Moses had endeavored to teach these Bedouins the idea of El Elyon, but before leaving Egypt, he had become convinced they would never fully comprehend this doctrine. Therefore he deliberately determined upon the compromise adoption of their tribal god of the desert as the one and only god of his followers. Moses did not specifically teach that other peoples and nations might not have other gods, but he did resolutely maintain that Yahweh was over and above all, especially to the Hebrews. But always was he plagued by the awkward predicament of trying to present his new and higher idea of Deity to these ignorant slaves under the guise of the ancient term Yahweh, which had always been symbolized by the golden calf of the Bedouin tribes.
The fact that Yahweh was the god of the fleeing Hebrews explains why they tarried so long before the holy mountain of Sinai, and why they there received the ten commandments which Moses promulgated in the name of Yahweh, the god of Horeb. During this lengthy sojourn before Sinai the religious ceremonials of the newly evolving Hebrew worship were further perfected.
It does not appear that Moses would ever have succeeded in the establishment of his somewhat advanced ceremonial worship and in keeping his followers intact for a quarter of a century had it not been for the violent eruption of Horeb during the third week of their worshipful sojourn at its base. "The mountain of Yahweh was consumed in fire, and the smoke ascended like the smoke of a furnace, and the whole mountain quaked greatly." In view of this cataclysm it is not surprising that Moses could impress upon his brethren the teaching that their God was "mighty, terrible, a devouring fire, fearful, and all-powerful."
Moses proclaimed that Yahweh was the Lord God of Israel, who had singled out the Hebrews as his chosen people; he was building a new nation, and he wisely nationalized his religious teachings, telling his followers that Yahweh was a hard taskmaster, a "jealous God." But none the less he sought to enlarge their concept of divinity when he taught them that Yahweh was the "God of the spirits of all flesh," and when he said, "The eternal God is your refuge, and underneath are the everlasting arms." Moses taught that Yahweh was a covenant-keeping God; that he "will not forsake you, neither destroy you, nor forget the covenant of your fathers because the Lord loves you and will not forget the oath by which he swore to your fathers."
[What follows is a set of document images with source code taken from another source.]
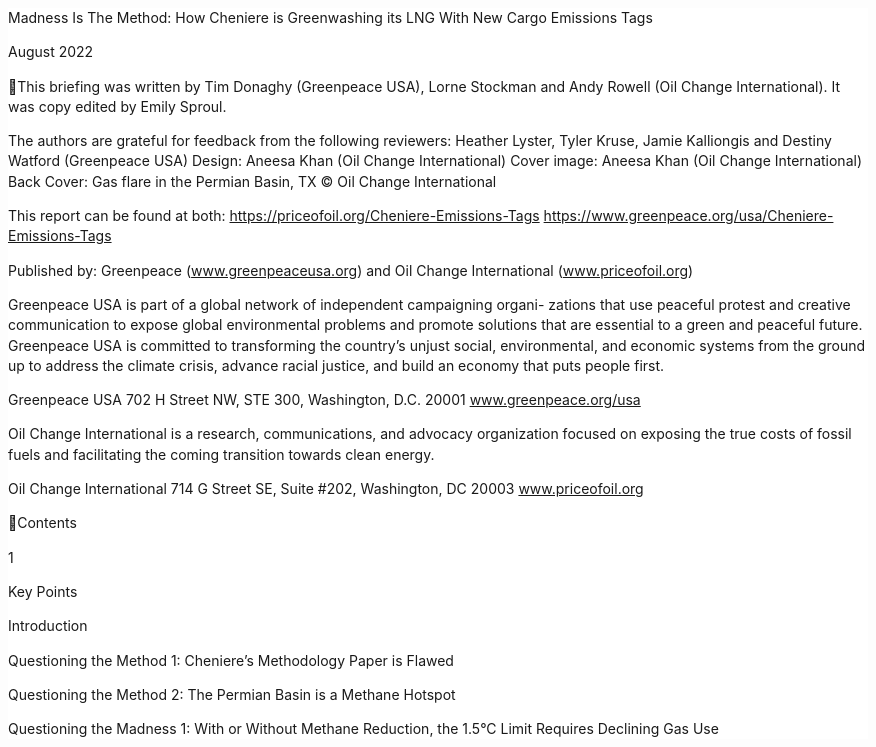  Madness Is The Method:
How Cheniere is Greenwashing its LNG
With New Cargo Emissions Tags

August 2022

This briefing was written by Tim Donaghy (Greenpeace USA), Lorne Stockman and
Andy Rowell (Oil Change International).
It was copy edited by Emily Sproul.

The authors are grateful for feedback from the following reviewers:
Heather Lyster, Tyler Kruse, Jamie Kalliongis and Destiny Watford (Greenpeace USA)
Design: Aneesa Khan (Oil Change International)
Cover image: Aneesa Khan (Oil Change International)
Back Cover: Gas flare in the Permian Basin, TX © Oil Change International

This report can be found at both:
https://priceofoil.org/Cheniere-Emissions-Tags
https://www.greenpeace.org/usa/Cheniere-Emissions-Tags

Published by: Greenpeace (www.greenpeaceusa.org) and Oil Change International
(www.priceofoil.org)

Greenpeace USA is part of a global network of independent campaigning organi-
zations that use peaceful protest and creative communication to expose global
environmental problems and promote solutions that are essential to a green and
peaceful future. Greenpeace USA is committed to transforming the country’s unjust
social, environmental, and economic systems from the ground up to address the
climate crisis, advance racial justice, and build an economy that puts people first.

Greenpeace USA
702 H Street NW, STE 300, Washington, D.C. 20001
www.greenpeace.org/usa

Oil Change International is a research, communications, and advocacy
organization focused on exposing the true costs of fossil fuels and facilitating the
coming transition towards clean energy.

Oil Change International
714 G Street SE, Suite #202, Washington, DC 20003
www.priceofoil.org

Contents

1

Key Points

Introduction

Questioning the Method 1: Cheniere’s
Methodology Paper is Flawed

Questioning the Method 2: The Permian
Basin is a Methane Hotspot

Questioning the Madness 1: With or
Without Methane Reduction, the 1.5°C
Limit Requires Declining Gas Use
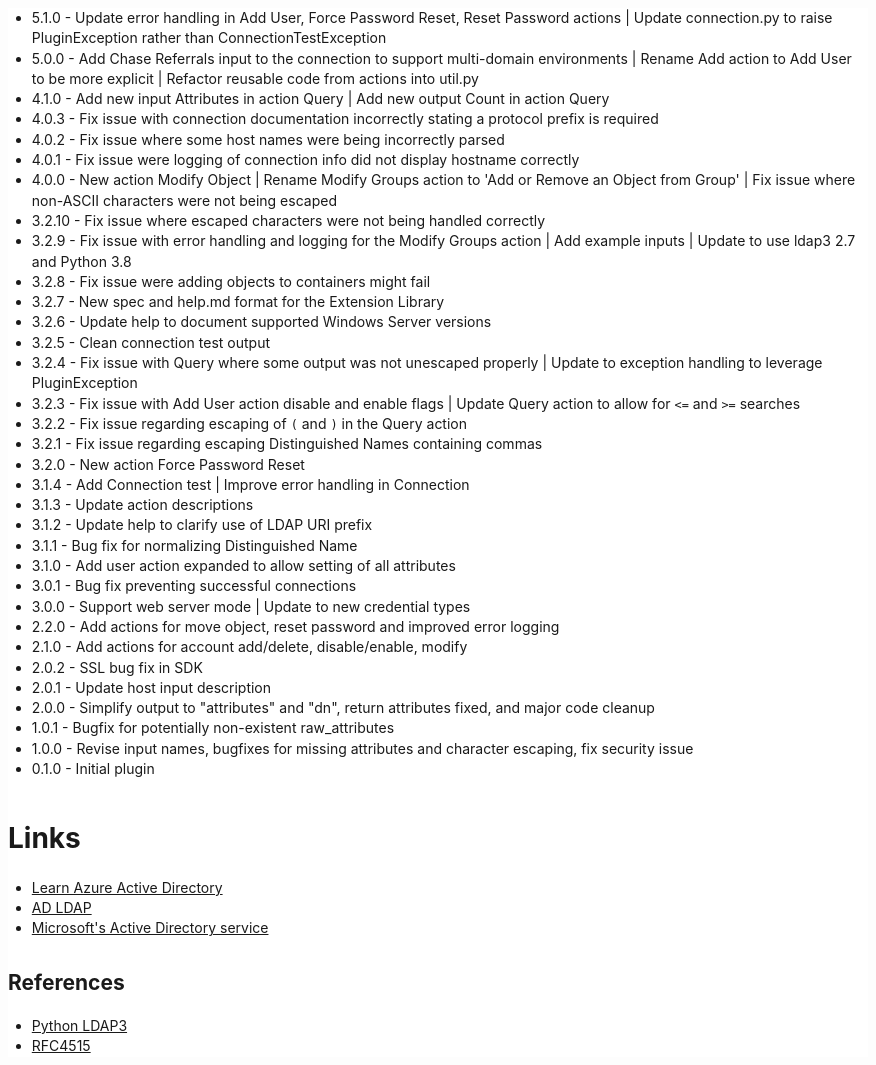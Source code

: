 * 5.1.0 - Update error handling in Add User, Force Password Reset, Reset Password actions | Update connection.py to raise PluginException rather than ConnectionTestException
* 5.0.0 - Add Chase Referrals input to the connection to support multi-domain environments | Rename Add action to Add User to be more explicit | Refactor reusable code from actions into util.py
* 4.1.0 - Add new input Attributes in action Query | Add new output Count in action Query
* 4.0.3 - Fix issue with connection documentation incorrectly stating a protocol prefix is required
* 4.0.2 - Fix issue where some host names were being incorrectly parsed
* 4.0.1 - Fix issue were logging of connection info did not display hostname correctly
* 4.0.0 - New action Modify Object | Rename Modify Groups action to 'Add or Remove an Object from Group' | Fix issue where non-ASCII characters were not being escaped
* 3.2.10 - Fix issue where escaped characters were not being handled correctly
* 3.2.9 - Fix issue with error handling and logging for the Modify Groups action | Add example inputs | Update to use ldap3 2.7 and Python 3.8
* 3.2.8 - Fix issue were adding objects to containers might fail
* 3.2.7 - New spec and help.md format for the Extension Library
* 3.2.6 - Update help to document supported Windows Server versions
* 3.2.5 - Clean connection test output
* 3.2.4 - Fix issue with Query where some output was not unescaped properly | Update to exception handling to leverage PluginException
* 3.2.3 - Fix issue with Add User action disable and enable flags | Update Query action to allow for `<=` and `>=` searches
* 3.2.2 - Fix issue regarding escaping of `(` and `)` in the Query action
* 3.2.1 - Fix issue regarding escaping Distinguished Names containing commas
* 3.2.0 - New action Force Password Reset
* 3.1.4 - Add Connection test | Improve error handling in Connection
* 3.1.3 - Update action descriptions
* 3.1.2 - Update help to clarify use of LDAP URI prefix
* 3.1.1 - Bug fix for normalizing Distinguished Name
* 3.1.0 - Add user action expanded to allow setting of all attributes
* 3.0.1 - Bug fix preventing successful connections
* 3.0.0 - Support web server mode | Update to new credential types
* 2.2.0 - Add actions for move object, reset password and improved error logging
* 2.1.0 - Add actions for account add/delete, disable/enable, modify
* 2.0.2 - SSL bug fix in SDK
* 2.0.1 - Update host input description
* 2.0.0 - Simplify output to "attributes" and "dn", return attributes fixed, and major code cleanup
* 1.0.1 - Bugfix for potentially non-existent raw_attributes
* 1.0.0 - Revise input names, bugfixes for missing attributes and character escaping, fix security issue
* 0.1.0 - Initial plugin

# Links

* [Learn Azure Active Directory](https://learn.microsoft.com/en-us/azure/active-directory/)
* [AD LDAP](https://docs.microsoft.com/en-us/openspecs/windows_protocols/ms-adts/3c5916a9-f1a0-429d-b937-f8fe672d777c)
* [Microsoft's Active Directory service](https://social.technet.microsoft.com/wiki/contents/articles/5392.active-directory-ldap-syntax-filters.aspx)

## References

* [Python LDAP3](https://ldap3.readthedocs.io)
* [RFC4515](https://tools.ietf.org/search/rfc4515)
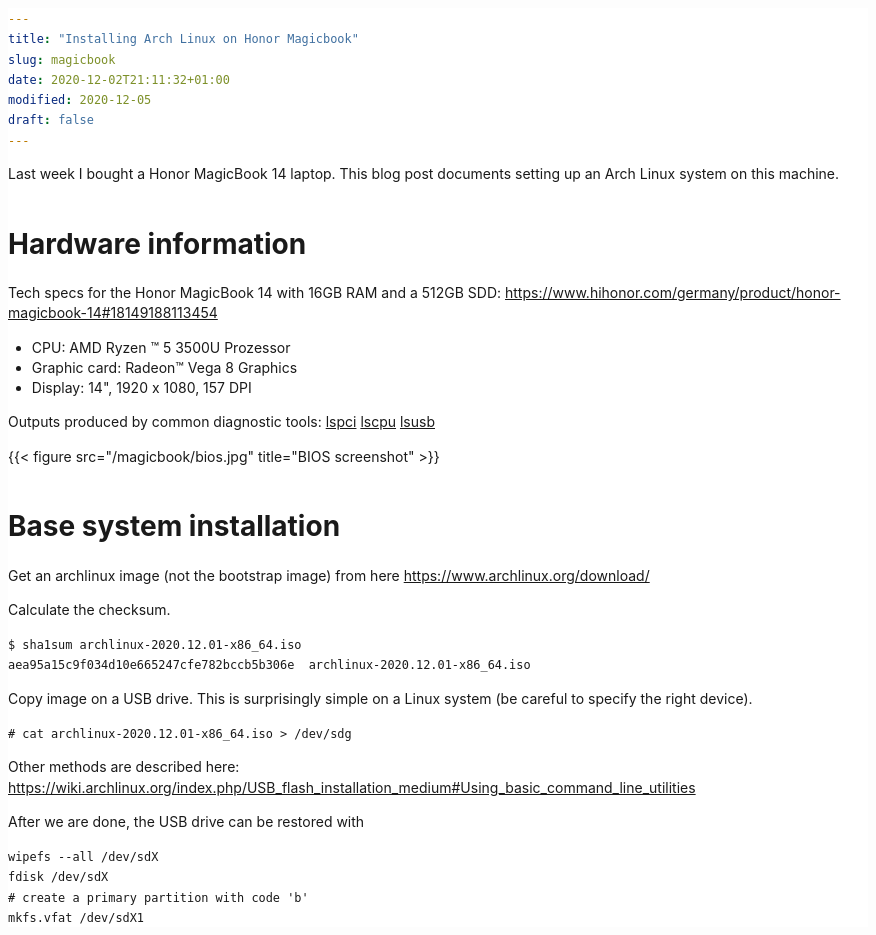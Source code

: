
 ```yaml
---
title: "Installing Arch Linux on Honor Magicbook"
slug: magicbook
date: 2020-12-02T21:11:32+01:00
modified: 2020-12-05
draft: false
---
```


Last week I bought a Honor MagicBook 14 laptop. This blog post documents
setting up an Arch Linux system on this machine. 

# Hardware information

Tech specs for the Honor MagicBook 14 with 16GB RAM and a 512GB SDD:
https://www.hihonor.com/germany/product/honor-magicbook-14#18149188113454

* CPU: AMD Ryzen ™ 5 3500U Prozessor
* Graphic card: Radeon™ Vega 8 Graphics
* Display: 14", 1920 x 1080, 157 DPI

Outputs produced by common diagnostic tools: [lspci](/magicbook/lspci.txt)
[lscpu](/magicbook/lscpu.txt) [lsusb](/magicbook/lsusb.txt)

{{< figure src="/magicbook/bios.jpg" title="BIOS screenshot" >}}

# Base system installation

Get an archlinux image (not the bootstrap image) from here https://www.archlinux.org/download/ 

Calculate the checksum.

    $ sha1sum archlinux-2020.12.01-x86_64.iso 
    aea95a15c9f034d10e665247cfe782bccb5b306e  archlinux-2020.12.01-x86_64.iso

Copy image on a USB drive. This is surprisingly simple on a Linux system (be
careful to specify the right device).

    # cat archlinux-2020.12.01-x86_64.iso > /dev/sdg

Other methods are described here: 
https://wiki.archlinux.org/index.php/USB_flash_installation_medium#Using_basic_command_line_utilities

After we are done, the USB drive can be restored with

    wipefs --all /dev/sdX
    fdisk /dev/sdX 
    # create a primary partition with code 'b'
    mkfs.vfat /dev/sdX1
Moses made a heroic effort to uplift Yahweh to the dignity of a supreme Deity when he presented him as the "God of truth and without iniquity, just and right in all his ways." And yet, despite this exalted teaching, the limited understanding of his followers made it necessary to speak of God as being in man's image, as being subject to fits of anger, wrath, and severity, even that he was vengeful and easily influenced by man's conduct.
Under the teachings of Moses this tribal nature god, Yahweh, became the Lord God of Israel, who followed them through the wilderness and even into exile, where he presently was conceived of as the God of all peoples. The later captivity that enslaved the Jews in Babylon finally liberated the evolving concept of Yahweh to assume the monotheistic role of the God of all nations.
The most unique and amazing feature of the religious history of the Hebrews concerns this continuous evolution of the concept of Deity from the primitive god of Mount Horeb up through the teachings of their successive spiritual leaders to the high level of development depicted in the Deity doctrines of the Isaiahs, who proclaimed that magnificent concept of the loving and merciful Creator Father.
--Presented by a Melchizedek of Nebadon, from the Urantia Papers.